◆ TO DO
Write out exactly the lines from the first line of the records below through the line that contains "### 縮小型変換 <a", and stop there.

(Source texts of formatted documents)
- - - -
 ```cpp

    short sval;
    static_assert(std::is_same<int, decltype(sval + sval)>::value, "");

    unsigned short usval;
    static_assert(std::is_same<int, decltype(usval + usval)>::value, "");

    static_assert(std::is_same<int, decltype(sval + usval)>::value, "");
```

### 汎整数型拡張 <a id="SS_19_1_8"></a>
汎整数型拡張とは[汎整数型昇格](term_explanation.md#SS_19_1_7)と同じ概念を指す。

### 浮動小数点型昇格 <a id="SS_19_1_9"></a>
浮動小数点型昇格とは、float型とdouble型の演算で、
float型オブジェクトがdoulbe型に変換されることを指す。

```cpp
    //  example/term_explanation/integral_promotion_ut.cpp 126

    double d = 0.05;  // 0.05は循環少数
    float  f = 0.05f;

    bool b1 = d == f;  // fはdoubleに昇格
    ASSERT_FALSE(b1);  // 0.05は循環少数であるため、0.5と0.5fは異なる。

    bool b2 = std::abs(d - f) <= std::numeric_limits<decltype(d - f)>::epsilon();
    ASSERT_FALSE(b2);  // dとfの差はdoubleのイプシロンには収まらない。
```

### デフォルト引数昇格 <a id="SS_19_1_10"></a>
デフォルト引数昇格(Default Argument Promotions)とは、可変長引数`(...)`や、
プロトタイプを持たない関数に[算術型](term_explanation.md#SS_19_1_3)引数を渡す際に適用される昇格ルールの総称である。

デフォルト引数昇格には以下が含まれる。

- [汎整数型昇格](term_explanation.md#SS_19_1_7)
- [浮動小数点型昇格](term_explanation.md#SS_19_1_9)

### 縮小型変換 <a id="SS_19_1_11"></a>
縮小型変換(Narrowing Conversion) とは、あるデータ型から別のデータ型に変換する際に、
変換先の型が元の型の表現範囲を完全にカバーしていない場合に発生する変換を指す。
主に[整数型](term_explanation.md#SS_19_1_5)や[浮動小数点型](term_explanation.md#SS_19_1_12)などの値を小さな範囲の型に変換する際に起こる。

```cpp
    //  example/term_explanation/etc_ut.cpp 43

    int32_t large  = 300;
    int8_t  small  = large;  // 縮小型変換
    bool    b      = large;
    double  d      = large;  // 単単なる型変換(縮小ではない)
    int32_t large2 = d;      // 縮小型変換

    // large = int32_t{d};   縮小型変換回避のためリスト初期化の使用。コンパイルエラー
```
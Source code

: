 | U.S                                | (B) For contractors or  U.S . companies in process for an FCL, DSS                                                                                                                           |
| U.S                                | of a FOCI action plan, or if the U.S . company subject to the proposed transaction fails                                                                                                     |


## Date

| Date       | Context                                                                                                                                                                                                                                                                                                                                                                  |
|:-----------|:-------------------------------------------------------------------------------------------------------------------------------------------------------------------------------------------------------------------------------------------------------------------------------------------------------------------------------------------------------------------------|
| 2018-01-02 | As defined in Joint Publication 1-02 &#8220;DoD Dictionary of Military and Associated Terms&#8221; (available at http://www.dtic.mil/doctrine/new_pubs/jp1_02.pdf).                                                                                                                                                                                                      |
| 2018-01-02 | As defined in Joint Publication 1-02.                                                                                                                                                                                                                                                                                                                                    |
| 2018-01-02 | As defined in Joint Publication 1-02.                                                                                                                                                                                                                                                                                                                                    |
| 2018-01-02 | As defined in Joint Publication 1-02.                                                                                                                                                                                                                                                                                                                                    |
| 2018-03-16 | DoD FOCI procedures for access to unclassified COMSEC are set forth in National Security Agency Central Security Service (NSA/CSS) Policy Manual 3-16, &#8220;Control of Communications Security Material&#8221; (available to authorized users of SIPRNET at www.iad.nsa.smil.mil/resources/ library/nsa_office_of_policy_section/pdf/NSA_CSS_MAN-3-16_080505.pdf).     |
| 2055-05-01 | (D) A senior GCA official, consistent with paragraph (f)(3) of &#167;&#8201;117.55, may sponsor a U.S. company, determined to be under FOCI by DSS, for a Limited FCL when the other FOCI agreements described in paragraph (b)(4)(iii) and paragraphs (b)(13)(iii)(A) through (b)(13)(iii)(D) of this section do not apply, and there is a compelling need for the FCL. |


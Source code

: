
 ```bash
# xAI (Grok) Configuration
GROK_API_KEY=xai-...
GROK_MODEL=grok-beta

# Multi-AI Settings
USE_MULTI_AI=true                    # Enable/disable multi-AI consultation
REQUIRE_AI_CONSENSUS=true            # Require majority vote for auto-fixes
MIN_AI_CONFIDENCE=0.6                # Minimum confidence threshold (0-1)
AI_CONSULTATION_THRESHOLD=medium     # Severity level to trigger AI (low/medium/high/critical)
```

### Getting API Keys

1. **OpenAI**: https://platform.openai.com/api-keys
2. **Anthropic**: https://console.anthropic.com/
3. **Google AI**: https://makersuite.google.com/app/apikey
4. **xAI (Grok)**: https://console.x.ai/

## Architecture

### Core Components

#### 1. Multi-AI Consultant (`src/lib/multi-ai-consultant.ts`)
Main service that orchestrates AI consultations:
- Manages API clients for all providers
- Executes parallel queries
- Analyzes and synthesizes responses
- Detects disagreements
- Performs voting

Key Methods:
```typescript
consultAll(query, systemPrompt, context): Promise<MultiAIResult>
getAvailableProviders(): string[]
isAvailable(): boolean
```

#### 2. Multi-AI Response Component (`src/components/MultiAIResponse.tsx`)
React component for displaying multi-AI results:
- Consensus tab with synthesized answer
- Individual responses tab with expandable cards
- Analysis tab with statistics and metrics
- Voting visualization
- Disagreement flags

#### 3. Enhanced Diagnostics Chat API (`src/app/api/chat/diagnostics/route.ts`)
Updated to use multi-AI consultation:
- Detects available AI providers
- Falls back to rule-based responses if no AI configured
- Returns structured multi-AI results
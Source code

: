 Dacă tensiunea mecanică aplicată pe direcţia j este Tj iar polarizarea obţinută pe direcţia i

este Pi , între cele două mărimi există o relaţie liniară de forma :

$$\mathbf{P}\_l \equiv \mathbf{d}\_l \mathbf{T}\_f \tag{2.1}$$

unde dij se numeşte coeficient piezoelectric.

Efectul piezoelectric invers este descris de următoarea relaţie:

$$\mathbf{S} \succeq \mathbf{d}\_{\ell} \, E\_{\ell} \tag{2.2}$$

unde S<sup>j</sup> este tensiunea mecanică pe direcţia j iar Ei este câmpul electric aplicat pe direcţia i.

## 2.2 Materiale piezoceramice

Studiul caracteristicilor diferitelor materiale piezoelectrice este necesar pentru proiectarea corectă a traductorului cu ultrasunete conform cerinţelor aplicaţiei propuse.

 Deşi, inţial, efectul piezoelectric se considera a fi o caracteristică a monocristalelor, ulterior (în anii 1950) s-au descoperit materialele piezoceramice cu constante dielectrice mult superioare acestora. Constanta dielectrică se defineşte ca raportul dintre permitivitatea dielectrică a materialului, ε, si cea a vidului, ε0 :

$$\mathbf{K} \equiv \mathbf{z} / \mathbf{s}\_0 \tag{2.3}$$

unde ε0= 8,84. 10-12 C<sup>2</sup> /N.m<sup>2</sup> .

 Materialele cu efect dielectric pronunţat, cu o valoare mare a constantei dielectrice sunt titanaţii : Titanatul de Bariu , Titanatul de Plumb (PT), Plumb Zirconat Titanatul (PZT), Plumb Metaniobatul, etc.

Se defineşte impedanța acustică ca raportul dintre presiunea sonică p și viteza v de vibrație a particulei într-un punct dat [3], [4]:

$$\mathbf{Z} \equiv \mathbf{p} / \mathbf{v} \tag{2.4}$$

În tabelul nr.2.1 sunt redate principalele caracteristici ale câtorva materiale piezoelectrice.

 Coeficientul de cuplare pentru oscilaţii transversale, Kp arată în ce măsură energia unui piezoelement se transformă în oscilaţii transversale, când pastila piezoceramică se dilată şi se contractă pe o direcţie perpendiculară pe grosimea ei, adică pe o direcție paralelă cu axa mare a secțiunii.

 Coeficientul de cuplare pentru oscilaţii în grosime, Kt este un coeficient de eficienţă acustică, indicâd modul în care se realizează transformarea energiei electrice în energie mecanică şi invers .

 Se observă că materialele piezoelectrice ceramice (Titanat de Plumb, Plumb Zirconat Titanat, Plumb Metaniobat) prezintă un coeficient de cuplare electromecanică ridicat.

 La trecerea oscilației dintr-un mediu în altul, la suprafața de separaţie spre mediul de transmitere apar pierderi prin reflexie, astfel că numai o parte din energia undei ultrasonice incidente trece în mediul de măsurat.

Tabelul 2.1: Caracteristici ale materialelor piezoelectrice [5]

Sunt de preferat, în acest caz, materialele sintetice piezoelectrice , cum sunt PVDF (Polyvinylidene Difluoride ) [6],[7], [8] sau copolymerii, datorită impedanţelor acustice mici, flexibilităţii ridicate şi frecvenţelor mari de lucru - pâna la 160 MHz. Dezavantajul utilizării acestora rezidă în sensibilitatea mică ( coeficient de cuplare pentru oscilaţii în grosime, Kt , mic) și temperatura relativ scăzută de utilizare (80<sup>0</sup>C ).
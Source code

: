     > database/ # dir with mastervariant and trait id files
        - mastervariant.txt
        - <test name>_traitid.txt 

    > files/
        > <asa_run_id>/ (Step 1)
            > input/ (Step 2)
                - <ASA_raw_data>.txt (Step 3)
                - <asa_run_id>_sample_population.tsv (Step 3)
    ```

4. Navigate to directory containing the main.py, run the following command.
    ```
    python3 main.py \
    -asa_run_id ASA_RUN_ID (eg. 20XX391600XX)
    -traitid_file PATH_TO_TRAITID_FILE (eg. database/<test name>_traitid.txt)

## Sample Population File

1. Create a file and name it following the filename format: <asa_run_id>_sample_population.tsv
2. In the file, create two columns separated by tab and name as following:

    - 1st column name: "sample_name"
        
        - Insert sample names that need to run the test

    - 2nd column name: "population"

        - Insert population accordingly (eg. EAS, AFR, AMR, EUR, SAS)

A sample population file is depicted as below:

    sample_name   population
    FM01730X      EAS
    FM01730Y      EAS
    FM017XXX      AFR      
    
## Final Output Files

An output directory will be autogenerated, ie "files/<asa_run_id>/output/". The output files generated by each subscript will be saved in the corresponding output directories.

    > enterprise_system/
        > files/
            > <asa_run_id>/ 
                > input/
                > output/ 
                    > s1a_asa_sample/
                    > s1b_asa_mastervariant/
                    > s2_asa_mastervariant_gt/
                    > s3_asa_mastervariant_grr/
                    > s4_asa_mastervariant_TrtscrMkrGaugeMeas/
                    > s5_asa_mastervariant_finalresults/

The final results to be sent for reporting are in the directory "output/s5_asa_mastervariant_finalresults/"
- - - -
◆ PROBLEM SOLUTION
 ```cpp

    short sval;
    static_assert(std::is_same<int, decltype(sval + sval)>::value, "");

    unsigned short usval;
    static_assert(std::is_same<int, decltype(usval + usval)>::value, "");

    static_assert(std::is_same<int, decltype(sval + usval)>::value, "");
```

### 汎整数型拡張 <a id="SS_19_1_8"></a>
汎整数型拡張とは[汎整数型昇格](term_explanation.md#SS_19_1_7)と同じ概念を指す。

### 浮動小数点型昇格 <a id="SS_19_1_9"></a>
浮動小数点型昇格とは、float型とdouble型の演算で、
float型オブジェクトがdoulbe型に変換されることを指す。

```cpp
    //  example/term_explanation/integral_promotion_ut.cpp 126

    double d = 0.05;  // 0.05は循環少数
    float  f = 0.05f;

    bool b1 = d == f;  // fはdoubleに昇格
    ASSERT_FALSE(b1);  // 0.05は循環少数であるため、0.5と0.5fは異なる。

    bool b2 = std::abs(d - f) <= std::numeric_limits<decltype(d - f)>::epsilon();
    ASSERT_FALSE(b2);  // dとfの差はdoubleのイプシロンには収まらない。
```

### デフォルト引数昇格 <a id="SS_19_1_10"></a>
デフォルト引数昇格(Default Argument Promotions)とは、可変長引数`(...)`や、
プロトタイプを持たない関数に[算術型](term_explanation.md#SS_19_1_3)引数を渡す際に適用される昇格ルールの総称である。

デフォルト引数昇格には以下が含まれる。

- [汎整数型昇格](term_explanation.md#SS_19_1_7)
- [浮動小数点型昇格](term_explanation.md#SS_19_1_9)

### 縮小型変換 <a id="SS_19_1_11"></a>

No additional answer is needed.